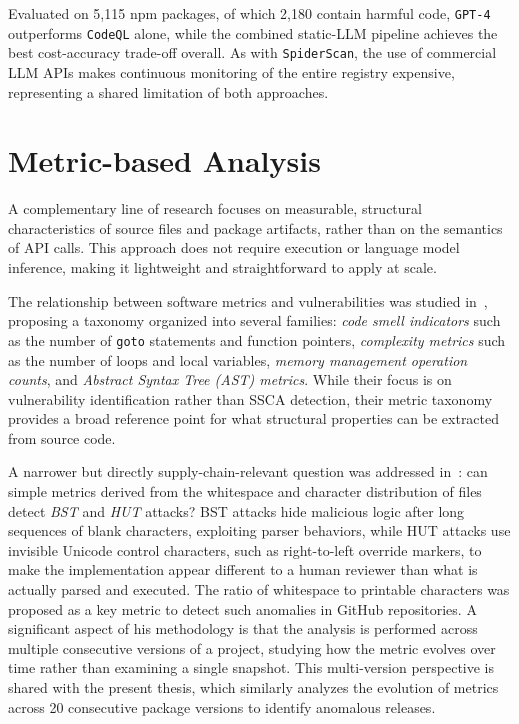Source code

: Evaluated on 5,115 \ac{npm} packages, of which 2,180 contain harmful code, 
\texttt{GPT-4} outperforms \texttt{CodeQL} alone, 
while the combined static-\ac{LLM} pipeline achieves the best cost-accuracy trade-off overall.
As with \texttt{SpiderScan}, the use of commercial \ac{LLM} \acp{API} makes continuous monitoring of the entire registry expensive,
representing a shared limitation of both approaches.

\section{Metric-based Analysis}
\label{sec:metricBasedAnalysis}

A complementary line of research focuses on measurable, structural characteristics of 
source files and package artifacts, rather than on the semantics of \ac{API} calls.
This approach does not require execution or language model inference,
making it lightweight and straightforward to apply at scale.

The relationship between software metrics and vulnerabilities was studied in~\cite{weissberg2025llm}, 
proposing a taxonomy organized into several families: 
\emph{code smell indicators} such as the number of \texttt{goto} statements and function pointers, 
\emph{complexity metrics} such as the number of loops and local variables,
\emph{memory management operation counts}, and \emph{Abstract Syntax Tree (AST) metrics}. 
While their focus is on vulnerability identification rather than \ac{SSCA} detection, 
their metric taxonomy provides a broad reference point for what structural properties can be extracted from source code.

A narrower but directly supply-chain-relevant question was addressed in~\cite{zoratti2025valutazione}: 
can simple metrics derived from the whitespace and character distribution of files detect \emph{\ac{BST}} and \emph{\ac{HUT}} attacks?
\ac{BST} attacks hide malicious logic after long sequences of blank characters, exploiting parser behaviors,
while \ac{HUT} attacks use invisible Unicode control characters, such as right-to-left override markers,
to make the implementation appear different to a human reviewer than what is actually parsed and executed. 
The ratio of whitespace to printable characters was proposed as a key metric to detect such anomalies in GitHub repositories.
A significant aspect of his methodology is that the analysis is performed across multiple consecutive versions of a project,
studying how the metric evolves over time rather than examining a single snapshot. 
This multi-version perspective is shared with the present thesis, 
which similarly analyzes the evolution of metrics across 20 consecutive package versions to identify anomalous releases.


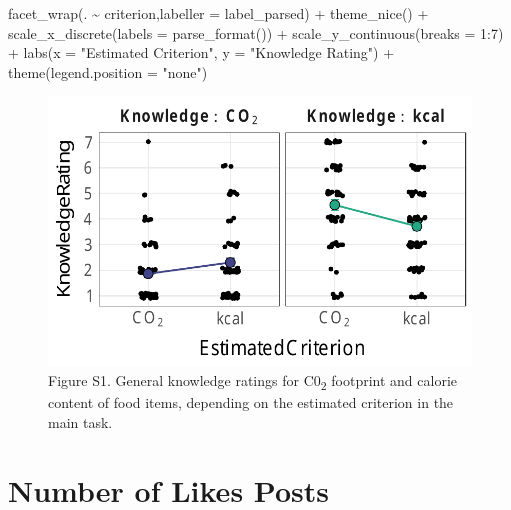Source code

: \documentclass[
  letterpaper,
  DIV=11,
  numbers=noendperiod]{scrartcl}
\newenvironment{Shaded}{\begin{snugshade}}{\end{snugshade}}
\newcommand{\AttributeTok}[1]{\textcolor[rgb]{0.40,0.45,0.13}{#1}}
\newcommand{\DecValTok}[1]{\textcolor[rgb]{0.68,0.00,0.00}{#1}}
\newcommand{\FunctionTok}[1]{\textcolor[rgb]{0.28,0.35,0.67}{#1}}
\newcommand{\NormalTok}[1]{\textcolor[rgb]{0.00,0.23,0.31}{#1}}
\newcommand{\SpecialCharTok}[1]{\textcolor[rgb]{0.37,0.37,0.37}{#1}}
\newcommand{\StringTok}[1]{\textcolor[rgb]{0.13,0.47,0.30}{#1}}
\begin{document}
\begin{Shaded}
\begin{Highlighting}[]
    \FunctionTok{facet\_wrap}\NormalTok{(. }\SpecialCharTok{\textasciitilde{}}\NormalTok{ criterion,}\AttributeTok{labeller =}\NormalTok{ label\_parsed) }\SpecialCharTok{+}
    \FunctionTok{theme\_nice}\NormalTok{() }\SpecialCharTok{+}
    \FunctionTok{scale\_x\_discrete}\NormalTok{(}\AttributeTok{labels =} \FunctionTok{parse\_format}\NormalTok{()) }\SpecialCharTok{+}
    \FunctionTok{scale\_y\_continuous}\NormalTok{(}\AttributeTok{breaks =} \DecValTok{1}\SpecialCharTok{:}\DecValTok{7}\NormalTok{) }\SpecialCharTok{+}
    \FunctionTok{labs}\NormalTok{(}\AttributeTok{x =} \StringTok{"Estimated Criterion"}\NormalTok{,}
         \AttributeTok{y =} \StringTok{"Knowledge Rating"}\NormalTok{) }\SpecialCharTok{+}
    \FunctionTok{theme}\NormalTok{(}\AttributeTok{legend.position =} \StringTok{"none"}\NormalTok{) }
\end{Highlighting}
\end{Shaded}

\begin{figure}[H]

{\centering \includegraphics{supplement_files/figure-pdf/unnamed-chunk-3-1.pdf}

}

\caption{Figure S1. General knowledge ratings for C0\textsubscript{2}
footprint and calorie content of food items, depending on the estimated
criterion in the main task.}

\end{figure}%

\section{Number of Likes Posts}\label{number-of-likes-posts}
\end{document}
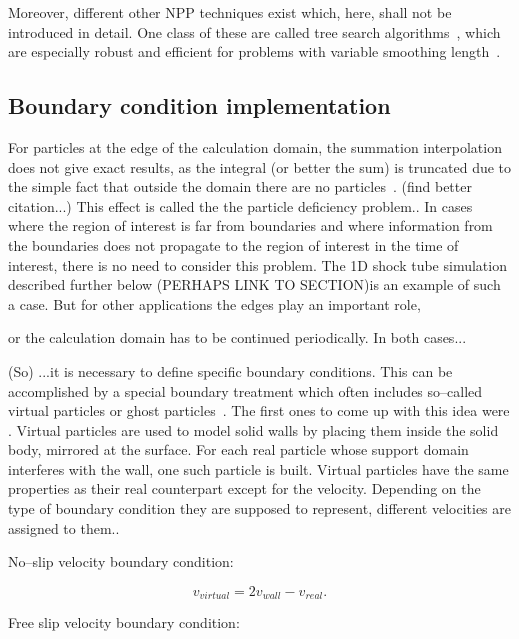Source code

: \documentclass{report}
\begin{document}
Moreover, different other NPP techniques exist which, here, shall not be introduced in
detail. One class of these are called tree search algorithms~\cite{Hernquist1989}, which are
especially robust and efficient for problems with variable smoothing
length~\cite{Liu2003}.

\subsection{Boundary condition implementation}
\label{sec:boundaryConditionImplementation}
For particles at the edge of the calculation domain, the summation interpolation does not
give exact results, as the integral (or better the sum) is truncated due to
the simple fact that outside the domain there are no
particles~\cite{Liu2003}. (find better citation...) This effect is called the
the particle deficiency
problem.\cite{Liu2003}. In cases where the region of interest is far from boundaries
and where information from the boundaries does not propagate to the region of interest
in the time of interest, there is no need to consider this
problem. 
The 1D shock tube simulation described further below
(PERHAPS LINK TO SECTION)is an example of such a case.  
But for other applications the edges play an important role,

 or the calculation domain has to be continued periodically. In both cases...

(So) ...it is necessary to define specific boundary
conditions. This can be accomplished by a special boundary treatment which
often includes so--called virtual particles or ghost
particles~\cite{Liu2003}. The first ones to come up with this idea were
\cite{LIBERSKY1993}. Virtual particles are used to model solid walls by
placing them inside the solid body, mirrored at the surface. For each real
particle whose support domain interferes with the wall, one such particle is
built. Virtual particles have the same properties as their real counterpart
except for the velocity. Depending on the type of boundary condition they are
supposed to represent, different velocities are assigned to them.\cite{Hu2006}.

No--slip velocity boundary condition:

\begin{equation}
v_{virtual}=2v_{wall}-v_{real}.
\end{equation}

Free slip velocity boundary condition:
\end{document}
^^^^
## AIM OF THE EXERCISE:
Go through the entries above and copy each line with "Highlighting" in it.

## OUTPUT OF THE EXERCISE:
\begin{Highlighting}[]
\end{Highlighting}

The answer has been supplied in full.